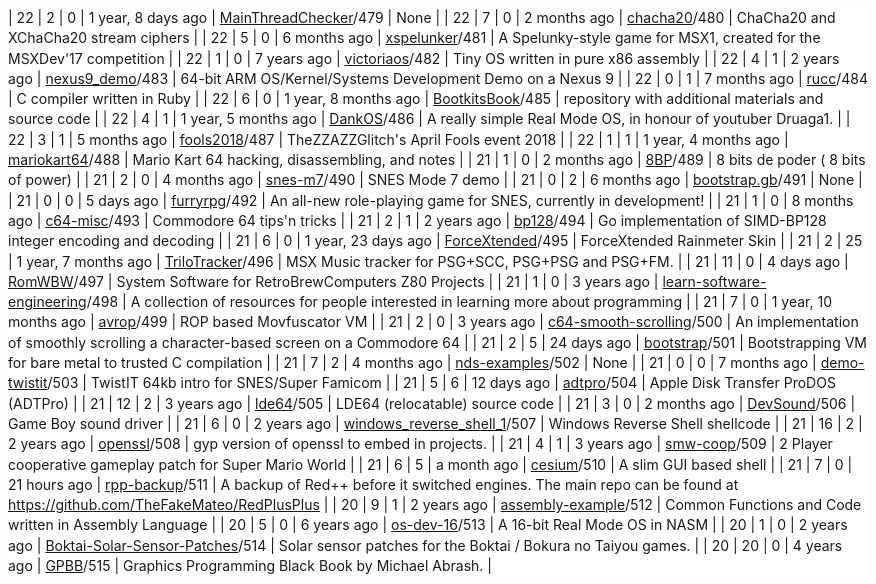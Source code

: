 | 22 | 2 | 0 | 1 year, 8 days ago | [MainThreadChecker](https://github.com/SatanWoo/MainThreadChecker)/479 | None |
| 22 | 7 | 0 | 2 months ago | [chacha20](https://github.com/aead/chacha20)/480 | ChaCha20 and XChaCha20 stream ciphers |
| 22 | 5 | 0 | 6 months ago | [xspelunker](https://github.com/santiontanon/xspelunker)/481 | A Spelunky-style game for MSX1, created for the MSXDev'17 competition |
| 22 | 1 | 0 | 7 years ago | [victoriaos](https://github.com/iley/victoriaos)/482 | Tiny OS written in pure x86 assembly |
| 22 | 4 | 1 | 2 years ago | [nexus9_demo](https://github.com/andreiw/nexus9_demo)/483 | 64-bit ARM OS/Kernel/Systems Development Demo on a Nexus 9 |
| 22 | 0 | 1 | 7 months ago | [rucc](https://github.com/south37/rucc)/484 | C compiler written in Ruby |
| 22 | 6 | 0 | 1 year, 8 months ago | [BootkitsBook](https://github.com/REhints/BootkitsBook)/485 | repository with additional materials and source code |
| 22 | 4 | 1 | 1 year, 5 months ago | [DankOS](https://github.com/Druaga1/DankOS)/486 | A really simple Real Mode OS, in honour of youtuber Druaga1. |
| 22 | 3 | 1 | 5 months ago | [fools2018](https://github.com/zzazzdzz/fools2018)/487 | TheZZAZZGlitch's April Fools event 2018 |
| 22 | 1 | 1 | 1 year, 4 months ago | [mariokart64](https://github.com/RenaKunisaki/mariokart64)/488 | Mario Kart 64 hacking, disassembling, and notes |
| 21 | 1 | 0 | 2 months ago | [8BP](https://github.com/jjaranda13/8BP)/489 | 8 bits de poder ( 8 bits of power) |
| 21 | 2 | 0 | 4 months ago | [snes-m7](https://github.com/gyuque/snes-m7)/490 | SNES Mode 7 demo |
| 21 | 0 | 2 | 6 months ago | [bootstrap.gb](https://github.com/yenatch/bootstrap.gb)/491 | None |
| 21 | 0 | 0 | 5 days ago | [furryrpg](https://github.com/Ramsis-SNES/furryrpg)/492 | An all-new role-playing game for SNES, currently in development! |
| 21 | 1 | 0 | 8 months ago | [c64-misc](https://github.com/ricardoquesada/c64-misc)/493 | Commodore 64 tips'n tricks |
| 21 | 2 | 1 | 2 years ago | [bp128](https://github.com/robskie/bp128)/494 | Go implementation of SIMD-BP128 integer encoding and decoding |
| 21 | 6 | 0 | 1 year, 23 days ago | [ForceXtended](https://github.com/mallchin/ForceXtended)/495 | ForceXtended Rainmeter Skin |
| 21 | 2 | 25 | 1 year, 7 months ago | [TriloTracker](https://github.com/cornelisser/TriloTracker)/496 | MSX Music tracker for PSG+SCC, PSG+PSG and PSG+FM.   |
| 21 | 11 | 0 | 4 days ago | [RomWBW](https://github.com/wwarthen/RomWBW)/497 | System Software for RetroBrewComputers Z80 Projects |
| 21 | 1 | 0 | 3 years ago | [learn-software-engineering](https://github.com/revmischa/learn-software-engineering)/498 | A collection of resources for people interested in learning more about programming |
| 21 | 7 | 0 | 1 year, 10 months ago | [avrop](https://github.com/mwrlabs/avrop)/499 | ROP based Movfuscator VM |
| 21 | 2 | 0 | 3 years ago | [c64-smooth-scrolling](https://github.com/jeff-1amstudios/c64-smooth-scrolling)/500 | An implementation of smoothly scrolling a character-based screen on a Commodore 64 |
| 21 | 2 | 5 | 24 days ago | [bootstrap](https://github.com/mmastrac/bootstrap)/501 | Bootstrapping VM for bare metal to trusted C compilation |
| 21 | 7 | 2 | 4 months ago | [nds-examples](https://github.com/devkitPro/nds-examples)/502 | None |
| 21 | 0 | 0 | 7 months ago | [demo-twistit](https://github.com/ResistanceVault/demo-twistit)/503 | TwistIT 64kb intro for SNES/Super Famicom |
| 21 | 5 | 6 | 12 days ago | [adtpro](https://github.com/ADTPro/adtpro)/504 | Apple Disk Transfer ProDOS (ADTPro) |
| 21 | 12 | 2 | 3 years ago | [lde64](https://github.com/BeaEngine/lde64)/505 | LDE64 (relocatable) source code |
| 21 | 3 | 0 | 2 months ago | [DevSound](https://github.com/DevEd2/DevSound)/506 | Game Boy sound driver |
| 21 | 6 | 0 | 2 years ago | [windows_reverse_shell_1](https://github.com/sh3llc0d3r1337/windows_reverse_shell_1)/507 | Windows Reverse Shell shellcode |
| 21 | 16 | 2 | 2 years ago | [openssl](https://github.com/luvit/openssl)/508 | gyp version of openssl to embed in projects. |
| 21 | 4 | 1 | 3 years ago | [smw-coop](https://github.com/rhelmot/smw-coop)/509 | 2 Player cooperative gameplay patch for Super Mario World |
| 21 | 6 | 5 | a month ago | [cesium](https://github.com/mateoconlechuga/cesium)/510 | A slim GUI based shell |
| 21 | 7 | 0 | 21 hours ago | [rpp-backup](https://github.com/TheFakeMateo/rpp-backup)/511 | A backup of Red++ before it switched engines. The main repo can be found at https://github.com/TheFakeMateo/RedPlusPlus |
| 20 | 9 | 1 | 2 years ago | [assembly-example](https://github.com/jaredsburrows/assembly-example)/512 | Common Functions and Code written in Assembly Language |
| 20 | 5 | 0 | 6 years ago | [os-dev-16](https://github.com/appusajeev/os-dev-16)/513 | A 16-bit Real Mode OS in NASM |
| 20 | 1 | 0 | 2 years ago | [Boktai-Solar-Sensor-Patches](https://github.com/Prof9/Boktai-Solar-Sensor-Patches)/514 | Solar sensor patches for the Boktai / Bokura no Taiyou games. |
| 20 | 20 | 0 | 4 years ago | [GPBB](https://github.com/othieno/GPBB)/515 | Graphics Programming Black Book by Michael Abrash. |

• • • •

Description of the task:
Above are the records; print exactly the lines from the line with "Assembly Language |" to the line with "OS in NASM |", including both, and nothing else.

Answer section:
| 20 | 9 | 1 | 2 years ago | [assembly-example](https://github.com/jaredsburrows/assembly-example)/512 | Common Functions and Code written in Assembly Language |
| 20 | 5 | 0 | 6 years ago | [os-dev-16](https://github.com/appusajeev/os-dev-16)/513 | A 16-bit Real Mode OS in NASM |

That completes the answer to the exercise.